> **Description of the task**: Each line in the records below, from the one that contains "- Buttonit hoveroi ja kiittää tiedosta" to the one that contains "- Box- ja textshadown, taustakuvien, opacityn", should be reproduced exactly, the first and last included.

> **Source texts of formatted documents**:
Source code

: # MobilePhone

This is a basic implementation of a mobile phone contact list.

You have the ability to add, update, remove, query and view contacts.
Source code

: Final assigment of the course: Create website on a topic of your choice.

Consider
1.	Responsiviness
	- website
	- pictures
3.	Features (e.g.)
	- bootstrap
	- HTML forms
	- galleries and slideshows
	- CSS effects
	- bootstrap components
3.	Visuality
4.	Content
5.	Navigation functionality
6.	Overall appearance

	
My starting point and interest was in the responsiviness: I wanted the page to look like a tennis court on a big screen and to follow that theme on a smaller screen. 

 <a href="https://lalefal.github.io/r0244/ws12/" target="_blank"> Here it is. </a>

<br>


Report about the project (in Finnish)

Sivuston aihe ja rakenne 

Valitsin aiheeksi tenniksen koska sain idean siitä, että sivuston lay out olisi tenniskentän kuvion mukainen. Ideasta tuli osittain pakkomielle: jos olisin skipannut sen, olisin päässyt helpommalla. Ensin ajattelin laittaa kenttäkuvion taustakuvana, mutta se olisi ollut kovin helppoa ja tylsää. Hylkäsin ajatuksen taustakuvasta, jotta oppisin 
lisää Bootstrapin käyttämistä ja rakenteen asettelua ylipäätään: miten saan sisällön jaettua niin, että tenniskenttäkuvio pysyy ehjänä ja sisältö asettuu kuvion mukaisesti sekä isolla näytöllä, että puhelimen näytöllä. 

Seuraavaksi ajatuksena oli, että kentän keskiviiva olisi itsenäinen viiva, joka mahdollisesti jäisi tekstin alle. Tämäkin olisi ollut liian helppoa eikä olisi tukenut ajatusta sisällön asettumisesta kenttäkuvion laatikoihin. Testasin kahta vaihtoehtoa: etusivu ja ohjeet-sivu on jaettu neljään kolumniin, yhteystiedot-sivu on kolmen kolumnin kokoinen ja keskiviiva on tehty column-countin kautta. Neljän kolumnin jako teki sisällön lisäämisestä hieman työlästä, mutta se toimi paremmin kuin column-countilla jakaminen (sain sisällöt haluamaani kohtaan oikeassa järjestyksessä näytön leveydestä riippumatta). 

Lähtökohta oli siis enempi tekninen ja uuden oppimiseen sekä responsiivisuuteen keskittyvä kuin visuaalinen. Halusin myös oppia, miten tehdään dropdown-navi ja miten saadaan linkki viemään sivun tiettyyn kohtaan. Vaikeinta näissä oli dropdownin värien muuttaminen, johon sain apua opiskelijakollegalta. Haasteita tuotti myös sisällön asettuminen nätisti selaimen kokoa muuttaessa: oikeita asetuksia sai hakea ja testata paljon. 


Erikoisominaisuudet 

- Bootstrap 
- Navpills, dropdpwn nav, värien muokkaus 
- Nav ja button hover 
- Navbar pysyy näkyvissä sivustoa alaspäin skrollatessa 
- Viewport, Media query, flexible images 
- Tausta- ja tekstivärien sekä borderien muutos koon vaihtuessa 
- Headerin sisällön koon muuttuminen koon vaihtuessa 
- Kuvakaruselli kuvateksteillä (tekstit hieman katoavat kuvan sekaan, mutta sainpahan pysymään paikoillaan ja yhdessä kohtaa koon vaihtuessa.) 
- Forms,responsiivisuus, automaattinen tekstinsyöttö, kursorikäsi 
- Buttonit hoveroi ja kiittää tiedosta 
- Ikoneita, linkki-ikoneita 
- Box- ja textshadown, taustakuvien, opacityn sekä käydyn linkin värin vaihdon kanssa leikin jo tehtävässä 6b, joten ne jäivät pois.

==

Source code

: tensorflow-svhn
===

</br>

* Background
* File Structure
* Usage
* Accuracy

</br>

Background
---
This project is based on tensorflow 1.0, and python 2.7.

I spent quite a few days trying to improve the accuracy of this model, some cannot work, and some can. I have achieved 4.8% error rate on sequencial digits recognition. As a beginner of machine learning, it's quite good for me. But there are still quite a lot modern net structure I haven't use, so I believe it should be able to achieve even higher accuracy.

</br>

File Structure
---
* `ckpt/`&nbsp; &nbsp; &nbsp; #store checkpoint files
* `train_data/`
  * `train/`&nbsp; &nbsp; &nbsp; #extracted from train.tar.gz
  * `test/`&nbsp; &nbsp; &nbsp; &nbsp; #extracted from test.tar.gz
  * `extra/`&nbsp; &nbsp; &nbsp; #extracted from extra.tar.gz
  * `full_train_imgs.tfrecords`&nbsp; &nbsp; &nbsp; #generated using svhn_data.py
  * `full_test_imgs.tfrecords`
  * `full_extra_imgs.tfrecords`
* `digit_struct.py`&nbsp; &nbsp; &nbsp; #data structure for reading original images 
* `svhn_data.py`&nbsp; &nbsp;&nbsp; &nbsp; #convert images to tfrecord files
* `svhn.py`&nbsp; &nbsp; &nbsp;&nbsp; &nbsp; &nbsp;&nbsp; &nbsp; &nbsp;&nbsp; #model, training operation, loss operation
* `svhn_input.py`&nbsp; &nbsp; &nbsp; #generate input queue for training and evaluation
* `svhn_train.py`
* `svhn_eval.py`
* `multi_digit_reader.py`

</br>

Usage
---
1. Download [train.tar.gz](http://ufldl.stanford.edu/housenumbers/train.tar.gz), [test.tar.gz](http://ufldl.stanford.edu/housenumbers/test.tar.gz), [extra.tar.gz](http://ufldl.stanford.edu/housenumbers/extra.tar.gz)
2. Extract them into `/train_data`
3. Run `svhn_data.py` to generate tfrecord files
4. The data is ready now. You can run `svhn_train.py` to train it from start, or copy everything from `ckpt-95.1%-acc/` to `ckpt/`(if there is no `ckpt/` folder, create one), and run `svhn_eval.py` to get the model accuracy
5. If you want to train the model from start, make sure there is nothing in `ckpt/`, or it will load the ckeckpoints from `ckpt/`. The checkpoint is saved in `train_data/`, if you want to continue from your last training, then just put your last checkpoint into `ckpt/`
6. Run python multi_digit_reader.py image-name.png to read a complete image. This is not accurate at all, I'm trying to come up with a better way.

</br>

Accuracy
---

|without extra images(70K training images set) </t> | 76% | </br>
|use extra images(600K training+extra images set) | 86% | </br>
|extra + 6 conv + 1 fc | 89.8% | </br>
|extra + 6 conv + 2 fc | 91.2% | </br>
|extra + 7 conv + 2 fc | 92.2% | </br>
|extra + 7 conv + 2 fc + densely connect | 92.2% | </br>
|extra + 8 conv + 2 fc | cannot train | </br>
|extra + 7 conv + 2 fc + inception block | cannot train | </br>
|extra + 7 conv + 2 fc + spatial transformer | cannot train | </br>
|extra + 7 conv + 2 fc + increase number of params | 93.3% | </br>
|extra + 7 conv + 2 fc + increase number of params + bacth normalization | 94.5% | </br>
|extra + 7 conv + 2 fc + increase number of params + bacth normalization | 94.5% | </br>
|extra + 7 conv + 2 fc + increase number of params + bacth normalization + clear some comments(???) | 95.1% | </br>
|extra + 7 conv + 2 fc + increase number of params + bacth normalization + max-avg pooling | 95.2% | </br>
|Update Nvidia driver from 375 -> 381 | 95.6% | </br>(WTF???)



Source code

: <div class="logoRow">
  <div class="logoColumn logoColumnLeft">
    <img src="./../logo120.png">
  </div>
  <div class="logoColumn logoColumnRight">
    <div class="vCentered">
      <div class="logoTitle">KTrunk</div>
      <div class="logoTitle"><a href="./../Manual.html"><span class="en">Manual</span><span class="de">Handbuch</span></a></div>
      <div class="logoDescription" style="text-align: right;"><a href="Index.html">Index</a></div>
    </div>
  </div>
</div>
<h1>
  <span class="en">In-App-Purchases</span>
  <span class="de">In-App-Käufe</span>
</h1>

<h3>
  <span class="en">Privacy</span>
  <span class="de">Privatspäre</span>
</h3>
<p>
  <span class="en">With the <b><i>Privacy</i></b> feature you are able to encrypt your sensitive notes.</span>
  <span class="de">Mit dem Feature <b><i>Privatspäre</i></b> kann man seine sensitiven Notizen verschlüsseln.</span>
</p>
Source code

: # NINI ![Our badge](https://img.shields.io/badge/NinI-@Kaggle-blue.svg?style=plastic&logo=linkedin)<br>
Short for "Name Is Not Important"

==

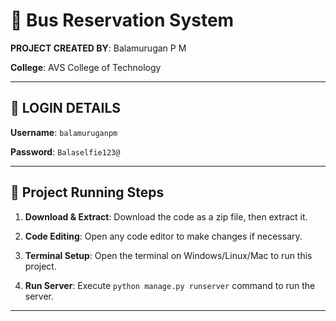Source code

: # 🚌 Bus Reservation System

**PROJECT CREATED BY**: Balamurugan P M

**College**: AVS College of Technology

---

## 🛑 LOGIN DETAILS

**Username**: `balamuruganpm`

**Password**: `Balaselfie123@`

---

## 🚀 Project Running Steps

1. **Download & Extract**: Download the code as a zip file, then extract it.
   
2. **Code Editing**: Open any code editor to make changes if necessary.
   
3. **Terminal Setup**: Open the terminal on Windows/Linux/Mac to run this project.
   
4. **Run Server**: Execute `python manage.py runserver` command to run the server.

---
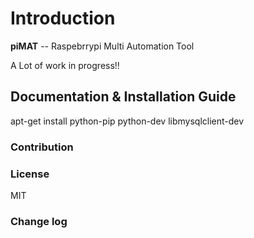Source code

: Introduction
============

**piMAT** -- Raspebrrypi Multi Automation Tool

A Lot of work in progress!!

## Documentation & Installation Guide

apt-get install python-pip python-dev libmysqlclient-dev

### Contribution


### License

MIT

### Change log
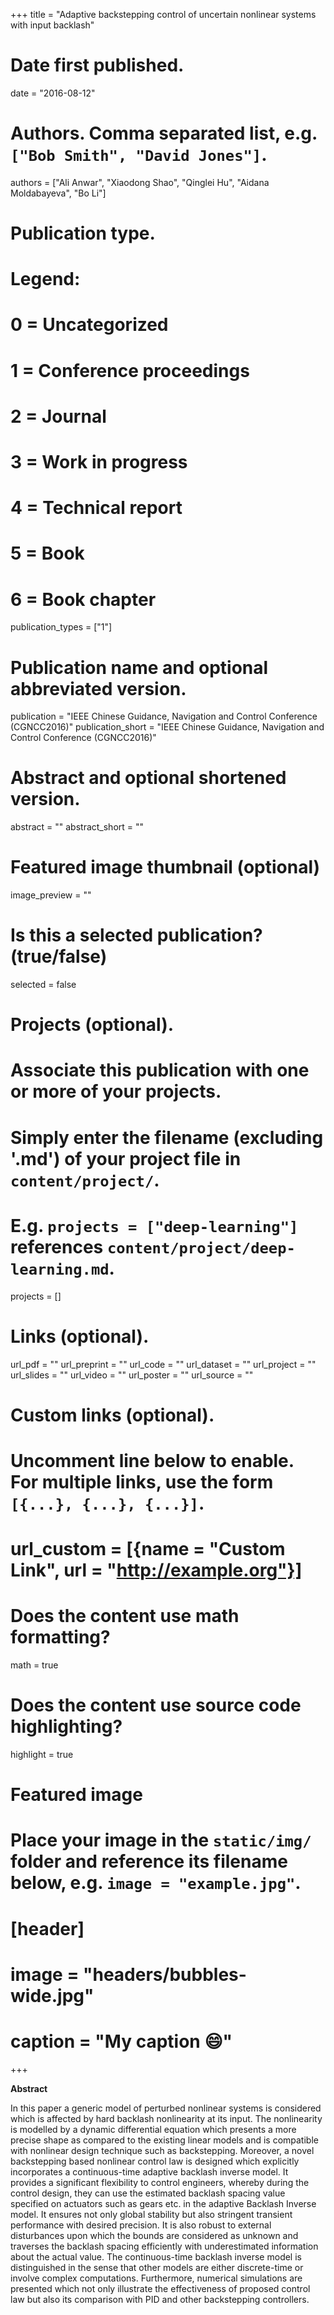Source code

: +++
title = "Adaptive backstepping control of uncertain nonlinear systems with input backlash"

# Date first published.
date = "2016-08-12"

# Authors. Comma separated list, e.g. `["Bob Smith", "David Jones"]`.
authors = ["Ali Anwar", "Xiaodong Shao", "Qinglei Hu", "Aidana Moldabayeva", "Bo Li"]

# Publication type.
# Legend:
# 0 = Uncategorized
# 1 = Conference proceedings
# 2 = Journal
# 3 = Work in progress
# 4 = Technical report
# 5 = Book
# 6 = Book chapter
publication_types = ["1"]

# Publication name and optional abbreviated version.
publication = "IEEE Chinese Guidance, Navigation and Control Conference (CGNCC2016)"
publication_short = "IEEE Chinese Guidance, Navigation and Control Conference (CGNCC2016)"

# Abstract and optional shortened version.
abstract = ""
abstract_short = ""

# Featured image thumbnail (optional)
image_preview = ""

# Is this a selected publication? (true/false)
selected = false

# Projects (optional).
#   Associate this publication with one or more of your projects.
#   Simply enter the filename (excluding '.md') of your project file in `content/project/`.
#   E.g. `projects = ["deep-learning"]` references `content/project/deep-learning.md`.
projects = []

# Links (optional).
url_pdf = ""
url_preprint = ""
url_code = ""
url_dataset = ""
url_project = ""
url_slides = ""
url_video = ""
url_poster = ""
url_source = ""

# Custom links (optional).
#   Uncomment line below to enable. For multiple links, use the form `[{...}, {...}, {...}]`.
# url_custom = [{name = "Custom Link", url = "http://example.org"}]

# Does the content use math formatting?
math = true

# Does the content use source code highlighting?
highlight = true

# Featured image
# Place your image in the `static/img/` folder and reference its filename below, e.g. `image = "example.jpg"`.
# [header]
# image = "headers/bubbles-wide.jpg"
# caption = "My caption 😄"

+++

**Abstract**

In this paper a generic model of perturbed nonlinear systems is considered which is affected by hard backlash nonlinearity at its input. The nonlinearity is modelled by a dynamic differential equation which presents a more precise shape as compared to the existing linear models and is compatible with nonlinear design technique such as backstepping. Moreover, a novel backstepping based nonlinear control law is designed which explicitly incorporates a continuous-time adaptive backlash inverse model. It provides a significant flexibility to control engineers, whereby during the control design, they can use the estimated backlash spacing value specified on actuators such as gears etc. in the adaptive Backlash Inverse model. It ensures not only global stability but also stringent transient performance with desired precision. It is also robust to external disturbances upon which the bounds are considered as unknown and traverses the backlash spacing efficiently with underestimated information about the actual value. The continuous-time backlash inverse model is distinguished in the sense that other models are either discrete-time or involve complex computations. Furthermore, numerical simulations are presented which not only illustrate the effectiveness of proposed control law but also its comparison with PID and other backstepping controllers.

> **Written solution**:
- Buttonit hoveroi ja kiittää tiedosta 
- Ikoneita, linkki-ikoneita 
- Box- ja textshadown, taustakuvien, opacityn sekä käydyn linkin värin vaihdon kanssa leikin jo tehtävässä 6b, joten ne jäivät pois.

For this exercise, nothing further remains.